▶ Exercise details: Copy each line below in which the string "from" appears.
Information section start
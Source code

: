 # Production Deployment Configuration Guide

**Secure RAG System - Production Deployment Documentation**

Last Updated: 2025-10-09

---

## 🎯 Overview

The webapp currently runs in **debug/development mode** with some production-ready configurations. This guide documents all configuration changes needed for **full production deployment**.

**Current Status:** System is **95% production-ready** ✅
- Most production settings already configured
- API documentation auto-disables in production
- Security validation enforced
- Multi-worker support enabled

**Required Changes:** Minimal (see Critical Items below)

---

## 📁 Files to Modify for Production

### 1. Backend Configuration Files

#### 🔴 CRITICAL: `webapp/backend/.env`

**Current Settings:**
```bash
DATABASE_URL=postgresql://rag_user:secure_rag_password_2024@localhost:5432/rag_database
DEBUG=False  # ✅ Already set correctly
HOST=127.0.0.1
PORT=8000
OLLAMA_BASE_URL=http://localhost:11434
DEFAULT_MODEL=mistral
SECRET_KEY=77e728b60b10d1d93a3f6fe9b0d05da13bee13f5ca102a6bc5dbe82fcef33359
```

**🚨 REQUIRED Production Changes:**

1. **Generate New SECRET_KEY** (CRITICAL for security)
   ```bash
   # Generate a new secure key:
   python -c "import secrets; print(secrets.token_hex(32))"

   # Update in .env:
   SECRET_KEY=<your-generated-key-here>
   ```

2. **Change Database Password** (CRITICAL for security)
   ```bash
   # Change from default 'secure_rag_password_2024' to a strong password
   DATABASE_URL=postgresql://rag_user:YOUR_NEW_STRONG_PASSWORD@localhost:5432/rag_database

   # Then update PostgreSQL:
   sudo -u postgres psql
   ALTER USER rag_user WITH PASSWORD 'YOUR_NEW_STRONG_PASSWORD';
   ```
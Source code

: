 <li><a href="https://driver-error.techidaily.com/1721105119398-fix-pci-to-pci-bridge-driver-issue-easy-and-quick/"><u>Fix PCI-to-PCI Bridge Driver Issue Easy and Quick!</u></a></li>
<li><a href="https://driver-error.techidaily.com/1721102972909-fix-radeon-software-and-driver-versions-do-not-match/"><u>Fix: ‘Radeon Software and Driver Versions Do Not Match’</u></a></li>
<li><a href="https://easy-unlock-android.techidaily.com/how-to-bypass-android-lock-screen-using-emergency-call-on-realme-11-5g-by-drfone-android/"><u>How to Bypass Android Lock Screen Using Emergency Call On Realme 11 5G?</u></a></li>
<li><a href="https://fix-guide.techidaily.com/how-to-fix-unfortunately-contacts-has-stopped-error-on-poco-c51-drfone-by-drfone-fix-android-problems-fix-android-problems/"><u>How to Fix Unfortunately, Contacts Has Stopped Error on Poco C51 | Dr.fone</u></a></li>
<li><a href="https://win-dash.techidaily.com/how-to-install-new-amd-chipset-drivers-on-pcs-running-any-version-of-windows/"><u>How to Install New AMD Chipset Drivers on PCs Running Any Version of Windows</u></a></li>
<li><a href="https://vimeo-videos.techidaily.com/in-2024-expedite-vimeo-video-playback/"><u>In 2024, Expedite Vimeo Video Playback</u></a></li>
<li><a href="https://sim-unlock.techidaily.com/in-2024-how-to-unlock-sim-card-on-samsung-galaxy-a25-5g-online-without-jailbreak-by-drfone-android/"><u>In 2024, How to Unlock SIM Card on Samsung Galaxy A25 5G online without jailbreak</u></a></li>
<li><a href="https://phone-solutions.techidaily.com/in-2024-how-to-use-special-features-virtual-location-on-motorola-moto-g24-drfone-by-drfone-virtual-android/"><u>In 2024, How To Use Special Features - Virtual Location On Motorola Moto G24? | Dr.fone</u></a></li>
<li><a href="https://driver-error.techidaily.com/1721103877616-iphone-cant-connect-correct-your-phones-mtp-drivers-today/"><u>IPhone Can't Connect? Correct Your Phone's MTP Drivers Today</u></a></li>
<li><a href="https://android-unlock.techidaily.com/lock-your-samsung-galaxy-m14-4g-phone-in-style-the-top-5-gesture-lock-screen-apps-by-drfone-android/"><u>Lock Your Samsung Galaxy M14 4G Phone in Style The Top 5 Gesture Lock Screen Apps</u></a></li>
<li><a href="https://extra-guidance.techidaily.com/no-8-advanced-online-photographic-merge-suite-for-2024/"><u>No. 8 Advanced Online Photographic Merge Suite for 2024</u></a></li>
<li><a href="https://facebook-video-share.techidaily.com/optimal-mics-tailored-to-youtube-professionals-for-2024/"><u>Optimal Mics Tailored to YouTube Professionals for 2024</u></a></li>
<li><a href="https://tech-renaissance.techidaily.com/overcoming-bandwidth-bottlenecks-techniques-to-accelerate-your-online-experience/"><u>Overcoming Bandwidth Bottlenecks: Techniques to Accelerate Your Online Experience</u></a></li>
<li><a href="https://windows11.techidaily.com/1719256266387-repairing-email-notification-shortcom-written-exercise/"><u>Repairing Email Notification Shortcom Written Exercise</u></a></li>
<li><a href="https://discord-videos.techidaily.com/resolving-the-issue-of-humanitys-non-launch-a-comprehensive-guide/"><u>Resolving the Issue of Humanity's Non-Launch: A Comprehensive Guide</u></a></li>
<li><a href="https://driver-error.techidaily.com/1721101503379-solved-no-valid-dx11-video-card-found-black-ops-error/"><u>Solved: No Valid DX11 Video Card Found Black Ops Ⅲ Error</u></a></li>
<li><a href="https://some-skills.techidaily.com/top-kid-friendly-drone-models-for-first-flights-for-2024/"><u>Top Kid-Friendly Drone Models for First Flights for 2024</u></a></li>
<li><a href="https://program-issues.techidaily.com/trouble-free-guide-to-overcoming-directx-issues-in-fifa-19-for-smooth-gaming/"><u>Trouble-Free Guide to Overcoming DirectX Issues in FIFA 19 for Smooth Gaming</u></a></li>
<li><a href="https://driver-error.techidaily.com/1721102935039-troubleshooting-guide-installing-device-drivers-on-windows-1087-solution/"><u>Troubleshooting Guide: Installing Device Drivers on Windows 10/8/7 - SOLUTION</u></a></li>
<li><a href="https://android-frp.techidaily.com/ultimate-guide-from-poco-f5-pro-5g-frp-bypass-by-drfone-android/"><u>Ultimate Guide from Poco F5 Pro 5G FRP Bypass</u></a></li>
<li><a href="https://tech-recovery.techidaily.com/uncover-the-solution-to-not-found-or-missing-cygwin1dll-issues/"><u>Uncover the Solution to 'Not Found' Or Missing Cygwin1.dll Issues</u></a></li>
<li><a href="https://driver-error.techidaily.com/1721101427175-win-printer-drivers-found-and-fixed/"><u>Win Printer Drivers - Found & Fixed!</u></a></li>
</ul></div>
Information section end
▶ Response to this exercise:
   # Change from default 'secure_rag_password_2024' to a strong password
<li><a href="https://android-frp.techidaily.com/ultimate-guide-from-poco-f5-pro-5g-frp-bypass-by-drfone-android/"><u>Ultimate Guide from Poco F5 Pro 5G FRP Bypass</u></a></li>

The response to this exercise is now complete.